What you should do ::
The whole of the data is to be returned without a single change.

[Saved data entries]
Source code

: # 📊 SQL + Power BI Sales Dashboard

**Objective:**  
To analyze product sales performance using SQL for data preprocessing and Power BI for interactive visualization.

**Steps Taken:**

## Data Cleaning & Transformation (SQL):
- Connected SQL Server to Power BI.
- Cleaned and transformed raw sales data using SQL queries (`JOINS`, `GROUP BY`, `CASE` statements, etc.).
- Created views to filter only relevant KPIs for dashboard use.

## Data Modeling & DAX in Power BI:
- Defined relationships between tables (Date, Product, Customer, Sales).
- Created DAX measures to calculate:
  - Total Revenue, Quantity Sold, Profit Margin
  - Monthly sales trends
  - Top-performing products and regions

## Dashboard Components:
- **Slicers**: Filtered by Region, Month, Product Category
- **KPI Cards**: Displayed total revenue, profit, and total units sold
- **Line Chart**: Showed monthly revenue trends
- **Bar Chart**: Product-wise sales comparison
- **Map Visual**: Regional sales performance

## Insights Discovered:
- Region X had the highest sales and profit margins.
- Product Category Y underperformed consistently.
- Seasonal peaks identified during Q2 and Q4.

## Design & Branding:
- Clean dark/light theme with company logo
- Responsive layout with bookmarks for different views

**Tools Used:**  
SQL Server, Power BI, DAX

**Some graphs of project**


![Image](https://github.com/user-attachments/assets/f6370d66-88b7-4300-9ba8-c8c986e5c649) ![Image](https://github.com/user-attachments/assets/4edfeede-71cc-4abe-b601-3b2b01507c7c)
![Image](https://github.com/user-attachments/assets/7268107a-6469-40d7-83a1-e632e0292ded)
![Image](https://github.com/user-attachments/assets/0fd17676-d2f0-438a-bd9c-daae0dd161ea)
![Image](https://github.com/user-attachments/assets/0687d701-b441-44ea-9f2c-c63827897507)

Result of the exercise ::
Source code

: # 📊 SQL + Power BI Sales Dashboard

**Objective:**  
To analyze product sales performance using SQL for data preprocessing and Power BI for interactive visualization.

**Steps Taken:**

## Data Cleaning & Transformation (SQL):
- Connected SQL Server to Power BI.
- Cleaned and transformed raw sales data using SQL queries (`JOINS`, `GROUP BY`, `CASE` statements, etc.).
- Created views to filter only relevant KPIs for dashboard use.

## Data Modeling & DAX in Power BI:
- Defined relationships between tables (Date, Product, Customer, Sales).
- Created DAX measures to calculate:
  - Total Revenue, Quantity Sold, Profit Margin
  - Monthly sales trends
  - Top-performing products and regions

## Dashboard Components:
- **Slicers**: Filtered by Region, Month, Product Category
- **KPI Cards**: Displayed total revenue, profit, and total units sold
- **Line Chart**: Showed monthly revenue trends
- **Bar Chart**: Product-wise sales comparison
- **Map Visual**: Regional sales performance

## Insights Discovered:
- Region X had the highest sales and profit margins.
- Product Category Y underperformed consistently.
- Seasonal peaks identified during Q2 and Q4.

## Design & Branding:
- Clean dark/light theme with company logo
- Responsive layout with bookmarks for different views

**Tools Used:**  
SQL Server, Power BI, DAX

**Some graphs of project**


![Image](https://github.com/user-attachments/assets/f6370d66-88b7-4300-9ba8-c8c986e5c649) ![Image](https://github.com/user-attachments/assets/4edfeede-71cc-4abe-b601-3b2b01507c7c)
![Image](https://github.com/user-attachments/assets/7268107a-6469-40d7-83a1-e632e0292ded)
![Image](https://github.com/user-attachments/assets/0fd17676-d2f0-438a-bd9c-daae0dd161ea)
![Image](https://github.com/user-attachments/assets/0687d701-b441-44ea-9f2c-c63827897507)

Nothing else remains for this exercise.